*WORK REQUEST:*
State the number of lines in the following data that include the word "Building", with no other text.
SOURCE MATERIAL START
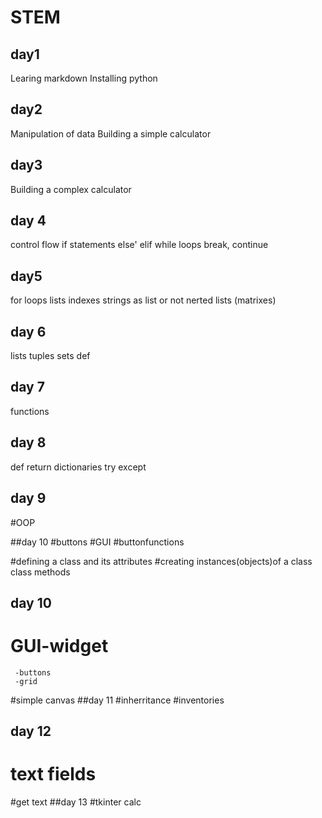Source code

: # STEM
## day1
Learing markdown
Installing python
## day2
Manipulation of data
Building a simple calculator 
## day3
Building a complex calculator 
## day 4
control flow
if statements
else' elif
while loops
break, continue 
## day5
for loops
lists
  indexes
  strings as list or not
  nerted lists (matrixes)
## day 6
lists
tuples
sets
def
## day 7
functions
## day 8
def
return
dictionaries
try except
## day 9
#OOP

##day 10
#buttons
#GUI
#buttonfunctions

#defining a class and its attributes
#creating instances(objects)of a class
class methods
## day 10
# GUI-widget
     -buttons
     -grid
#simple canvas
##day 11
#inherritance
#inventories
## day 12
# text fields
#get text
##day 13
#tkinter calc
SOURCE MATERIAL END
*ANSWER BELOW:*
2